How the Blockchain Could Have Prevented the DNS’ Denial of Service Attack
ConsenSys’ Aiai Garcia sat down with Sam Cassatt, Arthur Falls, and Ron Patiro to get their take on how blockchain technology and distributed computing could prevent DDos attacks. In light of today’s outages of major website and services in the United States, the conversation was timely and illuminated some major benefits of emerging decentralized technologies could make the current Domain Name System (DNS) more resilient and secure.
Q: With today’s DDoS (Distributed Denial of Service) attack, how could blockchain technology could have resolved that?
Sam Cassatt: DNS is basically a partially decentralized one-to-one mapping of IP addresses to domain names. It’s access is controlled such that the people who own the domain are allowed to update the domain record. If you implemented the same access control and put it on a blockchain, allowed only the right parties to update it, and if it was copied ubiquitously everywhere where the blockchain was copied, then there would be no ability to Denial of Service attack it. Because it’s copied everywhere, you couldn’t attack it.
Ron Patiro: What’s spawning the refreshing of the IP address? Is there a way to have many or multiple IP addresses posted on many different nodes simultaneously
Sam Cassatt: Yeah, so the idea is that you would want it replicated a lot . Each IP address and domain name would need to be stored. Just like their DNS records right now, each of those mappings would need to be stored on the blockchain and/or referenced to it so the access control can be stored on the blockchain and the actual bulk of the data can be stored on IPFS or some other decentralized storage technology.
Q: If it were stored on the blockchain, that new one to one mapping would have to be updated but it’s still static to it, or would it have to change every 10 seconds?
Arthur Falls: You can’t change it on the blockchain
Ron Patiro: It’s still too late. There’s one vector to attack it. There’s one-to-one mapping. For example, when I type github.com on my browser. Is there anyway to have multiple IP Addresses at the same time? How could it actually prevent these DNS attacks?
Sam Cassatt: So the reason why this attack happened , or how it happened, was that someone was DDoS attacking Dyn’s servers. The servers that actually propagate the DNS information, and the servers that people are hitting to try to find that mapping. But if that mapping was stored everywhere (i.e. decentralized) and ubiquitously, then it doesn’t matter if you attack one node or a thousand node…. Because there are thousands of other nodes.
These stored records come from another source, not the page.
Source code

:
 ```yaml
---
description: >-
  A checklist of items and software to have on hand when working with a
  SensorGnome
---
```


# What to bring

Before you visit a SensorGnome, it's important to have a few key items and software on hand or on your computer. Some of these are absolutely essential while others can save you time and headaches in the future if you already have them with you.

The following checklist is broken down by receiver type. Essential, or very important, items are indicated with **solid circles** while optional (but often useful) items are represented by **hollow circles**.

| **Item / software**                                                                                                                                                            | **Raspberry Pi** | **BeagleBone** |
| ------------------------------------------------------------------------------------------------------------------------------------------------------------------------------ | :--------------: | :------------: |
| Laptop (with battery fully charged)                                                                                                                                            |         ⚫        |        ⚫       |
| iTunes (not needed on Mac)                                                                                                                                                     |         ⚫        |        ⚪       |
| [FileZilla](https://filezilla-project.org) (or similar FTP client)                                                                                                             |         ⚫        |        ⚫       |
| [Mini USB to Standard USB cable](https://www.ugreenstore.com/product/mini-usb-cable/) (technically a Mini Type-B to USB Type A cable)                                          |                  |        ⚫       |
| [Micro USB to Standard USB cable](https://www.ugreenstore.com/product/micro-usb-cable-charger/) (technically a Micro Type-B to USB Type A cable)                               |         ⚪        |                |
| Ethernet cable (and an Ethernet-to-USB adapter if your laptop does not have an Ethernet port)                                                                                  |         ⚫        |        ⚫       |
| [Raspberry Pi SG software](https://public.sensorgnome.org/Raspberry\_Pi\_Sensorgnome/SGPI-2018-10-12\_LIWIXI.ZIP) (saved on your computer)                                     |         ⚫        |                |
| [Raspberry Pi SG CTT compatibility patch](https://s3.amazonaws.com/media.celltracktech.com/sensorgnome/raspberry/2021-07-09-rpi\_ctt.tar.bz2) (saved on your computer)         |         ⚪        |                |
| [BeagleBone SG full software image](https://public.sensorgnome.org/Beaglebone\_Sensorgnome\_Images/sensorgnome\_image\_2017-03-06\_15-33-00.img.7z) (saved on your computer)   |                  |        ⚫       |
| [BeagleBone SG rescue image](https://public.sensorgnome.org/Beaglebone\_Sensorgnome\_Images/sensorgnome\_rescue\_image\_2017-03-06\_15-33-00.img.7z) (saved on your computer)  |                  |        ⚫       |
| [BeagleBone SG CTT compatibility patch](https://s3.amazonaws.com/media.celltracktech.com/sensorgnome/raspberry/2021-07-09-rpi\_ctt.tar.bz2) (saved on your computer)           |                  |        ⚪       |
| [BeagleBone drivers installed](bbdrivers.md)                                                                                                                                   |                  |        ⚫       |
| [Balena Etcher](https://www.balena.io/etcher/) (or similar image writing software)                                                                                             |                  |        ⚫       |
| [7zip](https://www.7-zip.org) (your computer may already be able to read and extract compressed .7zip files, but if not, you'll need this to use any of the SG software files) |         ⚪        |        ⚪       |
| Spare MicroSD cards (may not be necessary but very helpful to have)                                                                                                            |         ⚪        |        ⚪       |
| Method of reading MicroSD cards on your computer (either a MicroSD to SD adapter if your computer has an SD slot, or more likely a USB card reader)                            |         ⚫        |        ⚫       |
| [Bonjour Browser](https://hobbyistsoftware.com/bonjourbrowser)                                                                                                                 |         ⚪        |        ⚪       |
Q: So if it were stored on many more nodes, it would be more resilient?
All: YES
Arthur Falls: The blockchain is only as secure as the security mechanisms of that particular blockchain. So for example, if we switched to DNS on Bitcoin and some government in the world wanted to screw up the global DNS entries, they could manufacture 51% of the mining hardware, which would give them the control of creating new blocks, and they could decide on which DNS entries would be allowed to be created or updated. This is a problem. And so there’s perhaps a mixture of centralized and decentralized, that is the right answer. If DNS was going to move on to the blockchain, you would have to take into consideration what the security mechanisms of the blockchain that the DNS Protocol is going to adapt.